Source records below:
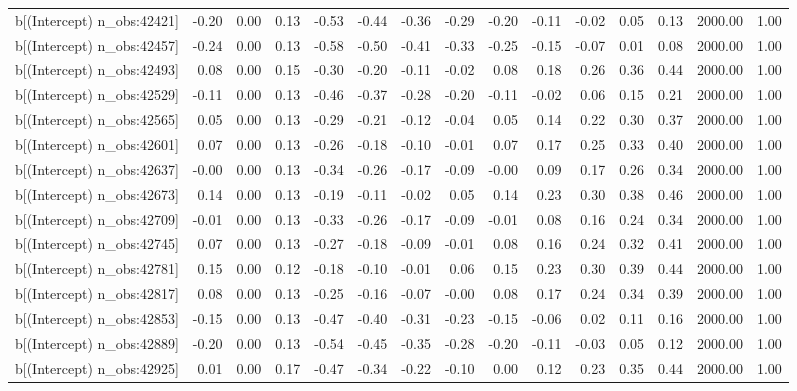 \begin{table}[ht]
\begin{tabular}{rrrrrrrrrrrrrrr}
  b[(Intercept) n\_obs:42421] & -0.20 & 0.00 & 0.13 & -0.53 & -0.44 & -0.36 & -0.29 & -0.20 & -0.11 & -0.02 & 0.05 & 0.13 & 2000.00 & 1.00 \\ 
  b[(Intercept) n\_obs:42457] & -0.24 & 0.00 & 0.13 & -0.58 & -0.50 & -0.41 & -0.33 & -0.25 & -0.15 & -0.07 & 0.01 & 0.08 & 2000.00 & 1.00 \\ 
  b[(Intercept) n\_obs:42493] & 0.08 & 0.00 & 0.15 & -0.30 & -0.20 & -0.11 & -0.02 & 0.08 & 0.18 & 0.26 & 0.36 & 0.44 & 2000.00 & 1.00 \\ 
  b[(Intercept) n\_obs:42529] & -0.11 & 0.00 & 0.13 & -0.46 & -0.37 & -0.28 & -0.20 & -0.11 & -0.02 & 0.06 & 0.15 & 0.21 & 2000.00 & 1.00 \\ 
  b[(Intercept) n\_obs:42565] & 0.05 & 0.00 & 0.13 & -0.29 & -0.21 & -0.12 & -0.04 & 0.05 & 0.14 & 0.22 & 0.30 & 0.37 & 2000.00 & 1.00 \\ 
  b[(Intercept) n\_obs:42601] & 0.07 & 0.00 & 0.13 & -0.26 & -0.18 & -0.10 & -0.01 & 0.07 & 0.17 & 0.25 & 0.33 & 0.40 & 2000.00 & 1.00 \\ 
  b[(Intercept) n\_obs:42637] & -0.00 & 0.00 & 0.13 & -0.34 & -0.26 & -0.17 & -0.09 & -0.00 & 0.09 & 0.17 & 0.26 & 0.34 & 2000.00 & 1.00 \\ 
  b[(Intercept) n\_obs:42673] & 0.14 & 0.00 & 0.13 & -0.19 & -0.11 & -0.02 & 0.05 & 0.14 & 0.23 & 0.30 & 0.38 & 0.46 & 2000.00 & 1.00 \\ 
  b[(Intercept) n\_obs:42709] & -0.01 & 0.00 & 0.13 & -0.33 & -0.26 & -0.17 & -0.09 & -0.01 & 0.08 & 0.16 & 0.24 & 0.34 & 2000.00 & 1.00 \\ 
  b[(Intercept) n\_obs:42745] & 0.07 & 0.00 & 0.13 & -0.27 & -0.18 & -0.09 & -0.01 & 0.08 & 0.16 & 0.24 & 0.32 & 0.41 & 2000.00 & 1.00 \\ 
  b[(Intercept) n\_obs:42781] & 0.15 & 0.00 & 0.12 & -0.18 & -0.10 & -0.01 & 0.06 & 0.15 & 0.23 & 0.30 & 0.39 & 0.44 & 2000.00 & 1.00 \\ 
  b[(Intercept) n\_obs:42817] & 0.08 & 0.00 & 0.13 & -0.25 & -0.16 & -0.07 & -0.00 & 0.08 & 0.17 & 0.24 & 0.34 & 0.39 & 2000.00 & 1.00 \\ 
  b[(Intercept) n\_obs:42853] & -0.15 & 0.00 & 0.13 & -0.47 & -0.40 & -0.31 & -0.23 & -0.15 & -0.06 & 0.02 & 0.11 & 0.16 & 2000.00 & 1.00 \\ 
  b[(Intercept) n\_obs:42889] & -0.20 & 0.00 & 0.13 & -0.54 & -0.45 & -0.35 & -0.28 & -0.20 & -0.11 & -0.03 & 0.05 & 0.12 & 2000.00 & 1.00 \\ 
  b[(Intercept) n\_obs:42925] & 0.01 & 0.00 & 0.17 & -0.47 & -0.34 & -0.22 & -0.10 & 0.00 & 0.12 & 0.23 & 0.35 & 0.44 & 2000.00 & 1.00 \\ 

\end{tabular}
\end{table}

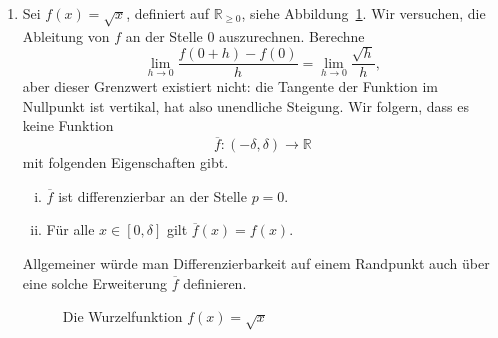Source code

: \documentclass[../main.tex]{subfiles}
\begin{document}
\begin{examples}
  \leavevmode
  \begin{enumerate}[(1)]
    \item Sei $f(x) = \sqrt x$,
      definiert auf $\mathbb{R}_{\geq 0}$,
      siehe Abbildung~\ref{fig:sqrt}.
      Wir versuchen, die Ableitung
      von $f$ an der Stelle $0$ auszurechnen.
      Berechne
      \[
        \lim_{h \to 0} \frac{f(0 + h) - f(0)}{h}
        = \lim_{h \to 0} \frac{\sqrt h}{h},
      \]
      aber dieser Grenzwert existiert nicht: 
      die Tangente der Funktion im Nullpunkt
      ist vertikal, hat also unendliche Steigung.
      Wir folgern, dass es keine Funktion
      \[
      \overline f \colon (- \delta, \delta) \to \mathbb{R}
      \]
      mit folgenden Eigenschaften gibt.
      \begin{enumerate}[(i)]
        \item $\overline f$ ist differenzierbar
          an der Stelle $p = 0$.
        \item Für alle $x \in [0, \delta]$ gilt
          $\overline f (x) = f(x)$.
      \end{enumerate}
      Allgemeiner würde man Differenzierbarkeit auf
      einem Randpunkt auch über eine solche
      Erweiterung $\overline f$ definieren.
      
      \begin{figure}[htb]
        \centering
        
        \caption{Die Wurzelfunktion $f(x) = \sqrt x$}%
        \label{fig:sqrt}
      \end{figure}


\end{enumerate}
\end{examples}
\end{document}
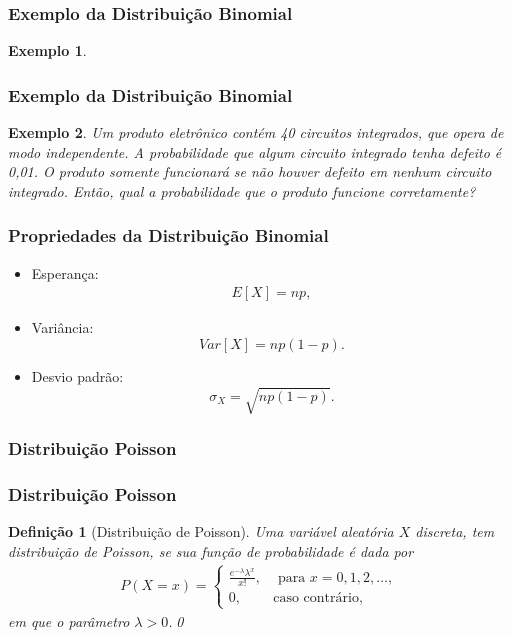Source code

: \documentclass{beamer}
\theoremstyle{plain}
\newtheorem{exem}{Exemplo}
\newtheorem{defi}{Definição}
\begin{document}
  \begin{frame}
  	\frametitle{Exemplo da Distribuição Binomial}
  	\begin{exem}
  		\centering
  	\end{exem}
  \end{frame}

  \begin{frame}
  	\frametitle{Exemplo da Distribuição Binomial}
  	\begin{exem}
  		Um produto eletrônico contém 40 circuitos integrados, que opera de modo independente. A probabilidade que algum circuito integrado tenha defeito é 0,01. O produto somente funcionará se não houver defeito em nenhum circuito integrado. Então, qual a probabilidade que o produto funcione corretamente?
  	\end{exem}
  \end{frame}

  \begin{frame}
  	\frametitle{Propriedades da Distribuição Binomial}
  	\begin{itemize}
  		\item Esperança:
  		\begin{align}
  		E[X] = np,
  		\end{align}
  		\item Variância:
  		\begin{equation}
  		Var[X]=np(1 - p).
  		\end{equation}
  		\item Desvio padrão:
  		\begin{equation}
  		\sigma_X = \sqrt{np(1 - p)}.
  		\end{equation}
  	\end{itemize}
  \end{frame}


  \begin{frame}
  	\frametitle{Distribuição Poisson}
  	\begin{center}
  	\end{center}
  \end{frame}

  \begin{frame}
  	\frametitle{Distribuição Poisson}
  	\begin{defi}[Distribuição de Poisson]
  		Uma variável aleatória $X$ discreta, tem distribuição de Poisson, se sua função de probabilidade é dada por
  		\begin{eqnarray}\label{eq:poisson}
  		P(X=x)=\left\lbrace \begin{array}{ll}
  		\frac{e^{-\lambda}\lambda^{x}}{x!},& \textrm{ para } x= 0,1,2,\ldots,\\
  		0,& \textrm{caso contrário},
  		\end{array}\right.
  		\end{eqnarray}
  		em que o parâmetro $\lambda > 0$.\qed
  	\end{defi}
  \end{frame}
\end{document}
End of Source records.
- What the task asks
The expected output is the whole listing, word for word, minus its pictures.

- Exercise answer
 \begin{table}[ht]
\begin{tabular}{rrrrrrrrrrrrrrr}
  b[(Intercept) n\_obs:42421] & -0.20 & 0.00 & 0.13 & -0.53 & -0.44 & -0.36 & -0.29 & -0.20 & -0.11 & -0.02 & 0.05 & 0.13 & 2000.00 & 1.00 \\ 
  b[(Intercept) n\_obs:42457] & -0.24 & 0.00 & 0.13 & -0.58 & -0.50 & -0.41 & -0.33 & -0.25 & -0.15 & -0.07 & 0.01 & 0.08 & 2000.00 & 1.00 \\ 
  b[(Intercept) n\_obs:42493] & 0.08 & 0.00 & 0.15 & -0.30 & -0.20 & -0.11 & -0.02 & 0.08 & 0.18 & 0.26 & 0.36 & 0.44 & 2000.00 & 1.00 \\ 
  b[(Intercept) n\_obs:42529] & -0.11 & 0.00 & 0.13 & -0.46 & -0.37 & -0.28 & -0.20 & -0.11 & -0.02 & 0.06 & 0.15 & 0.21 & 2000.00 & 1.00 \\ 
  b[(Intercept) n\_obs:42565] & 0.05 & 0.00 & 0.13 & -0.29 & -0.21 & -0.12 & -0.04 & 0.05 & 0.14 & 0.22 & 0.30 & 0.37 & 2000.00 & 1.00 \\ 
  b[(Intercept) n\_obs:42601] & 0.07 & 0.00 & 0.13 & -0.26 & -0.18 & -0.10 & -0.01 & 0.07 & 0.17 & 0.25 & 0.33 & 0.40 & 2000.00 & 1.00 \\ 
  b[(Intercept) n\_obs:42637] & -0.00 & 0.00 & 0.13 & -0.34 & -0.26 & -0.17 & -0.09 & -0.00 & 0.09 & 0.17 & 0.26 & 0.34 & 2000.00 & 1.00 \\ 
  b[(Intercept) n\_obs:42673] & 0.14 & 0.00 & 0.13 & -0.19 & -0.11 & -0.02 & 0.05 & 0.14 & 0.23 & 0.30 & 0.38 & 0.46 & 2000.00 & 1.00 \\ 
  b[(Intercept) n\_obs:42709] & -0.01 & 0.00 & 0.13 & -0.33 & -0.26 & -0.17 & -0.09 & -0.01 & 0.08 & 0.16 & 0.24 & 0.34 & 2000.00 & 1.00 \\ 
  b[(Intercept) n\_obs:42745] & 0.07 & 0.00 & 0.13 & -0.27 & -0.18 & -0.09 & -0.01 & 0.08 & 0.16 & 0.24 & 0.32 & 0.41 & 2000.00 & 1.00 \\ 
  b[(Intercept) n\_obs:42781] & 0.15 & 0.00 & 0.12 & -0.18 & -0.10 & -0.01 & 0.06 & 0.15 & 0.23 & 0.30 & 0.39 & 0.44 & 2000.00 & 1.00 \\ 
  b[(Intercept) n\_obs:42817] & 0.08 & 0.00 & 0.13 & -0.25 & -0.16 & -0.07 & -0.00 & 0.08 & 0.17 & 0.24 & 0.34 & 0.39 & 2000.00 & 1.00 \\ 
  b[(Intercept) n\_obs:42853] & -0.15 & 0.00 & 0.13 & -0.47 & -0.40 & -0.31 & -0.23 & -0.15 & -0.06 & 0.02 & 0.11 & 0.16 & 2000.00 & 1.00 \\ 
  b[(Intercept) n\_obs:42889] & -0.20 & 0.00 & 0.13 & -0.54 & -0.45 & -0.35 & -0.28 & -0.20 & -0.11 & -0.03 & 0.05 & 0.12 & 2000.00 & 1.00 \\ 
  b[(Intercept) n\_obs:42925] & 0.01 & 0.00 & 0.17 & -0.47 & -0.34 & -0.22 & -0.10 & 0.00 & 0.12 & 0.23 & 0.35 & 0.44 & 2000.00 & 1.00 \\ 

\end{tabular}
\end{table}

Source code

: \documentclass[../main.tex]{subfiles}
\begin{document}
\begin{examples}
  \leavevmode
  \begin{enumerate}[(1)]
    \item Sei $f(x) = \sqrt x$,
      definiert auf $\mathbb{R}_{\geq 0}$,
      siehe Abbildung~\ref{fig:sqrt}.
      Wir versuchen, die Ableitung
      von $f$ an der Stelle $0$ auszurechnen.
      Berechne
      \[
        \lim_{h \to 0} \frac{f(0 + h) - f(0)}{h}
        = \lim_{h \to 0} \frac{\sqrt h}{h},
      \]
      aber dieser Grenzwert existiert nicht: 
      die Tangente der Funktion im Nullpunkt
      ist vertikal, hat also unendliche Steigung.
      Wir folgern, dass es keine Funktion
      \[
      \overline f \colon (- \delta, \delta) \to \mathbb{R}
      \]
      mit folgenden Eigenschaften gibt.
      \begin{enumerate}[(i)]
        \item $\overline f$ ist differenzierbar
          an der Stelle $p = 0$.
        \item Für alle $x \in [0, \delta]$ gilt
          $\overline f (x) = f(x)$.
      \end{enumerate}
      Allgemeiner würde man Differenzierbarkeit auf
      einem Randpunkt auch über eine solche
      Erweiterung $\overline f$ definieren.
      
      \begin{figure}[htb]
        \centering
        
        \caption{Die Wurzelfunktion $f(x) = \sqrt x$}%
        \label{fig:sqrt}
      \end{figure}


\end{enumerate}
\end{examples}
\end{document}
Source code

: \documentclass{beamer}
\theoremstyle{plain}
\newtheorem{exem}{Exemplo}
\newtheorem{defi}{Definição}
\begin{document}
  \begin{frame}
  	\frametitle{Exemplo da Distribuição Binomial}
  	\begin{exem}
  		\centering
  	\end{exem}
  \end{frame}

  \begin{frame}
  	\frametitle{Exemplo da Distribuição Binomial}
  	\begin{exem}
  		Um produto eletrônico contém 40 circuitos integrados, que opera de modo independente. A probabilidade que algum circuito integrado tenha defeito é 0,01. O produto somente funcionará se não houver defeito em nenhum circuito integrado. Então, qual a probabilidade que o produto funcione corretamente?
  	\end{exem}
  \end{frame}

  \begin{frame}
  	\frametitle{Propriedades da Distribuição Binomial}
  	\begin{itemize}
  		\item Esperança:
  		\begin{align}
  		E[X] = np,
  		\end{align}
  		\item Variância:
  		\begin{equation}
  		Var[X]=np(1 - p).
  		\end{equation}
  		\item Desvio padrão:
  		\begin{equation}
  		\sigma_X = \sqrt{np(1 - p)}.
  		\end{equation}
  	\end{itemize}
  \end{frame}


  \begin{frame}
  	\frametitle{Distribuição Poisson}
  	\begin{center}
  	\end{center}
  \end{frame}

  \begin{frame}
  	\frametitle{Distribuição Poisson}
  	\begin{defi}[Distribuição de Poisson]
  		Uma variável aleatória $X$ discreta, tem distribuição de Poisson, se sua função de probabilidade é dada por
  		\begin{eqnarray}\label{eq:poisson}
  		P(X=x)=\left\lbrace \begin{array}{ll}
  		\frac{e^{-\lambda}\lambda^{x}}{x!},& \textrm{ para } x= 0,1,2,\ldots,\\
  		0,& \textrm{caso contrário},
  		\end{array}\right.
  		\end{eqnarray}
  		em que o parâmetro $\lambda > 0$.\qed
  	\end{defi}
  \end{frame}
\end{document}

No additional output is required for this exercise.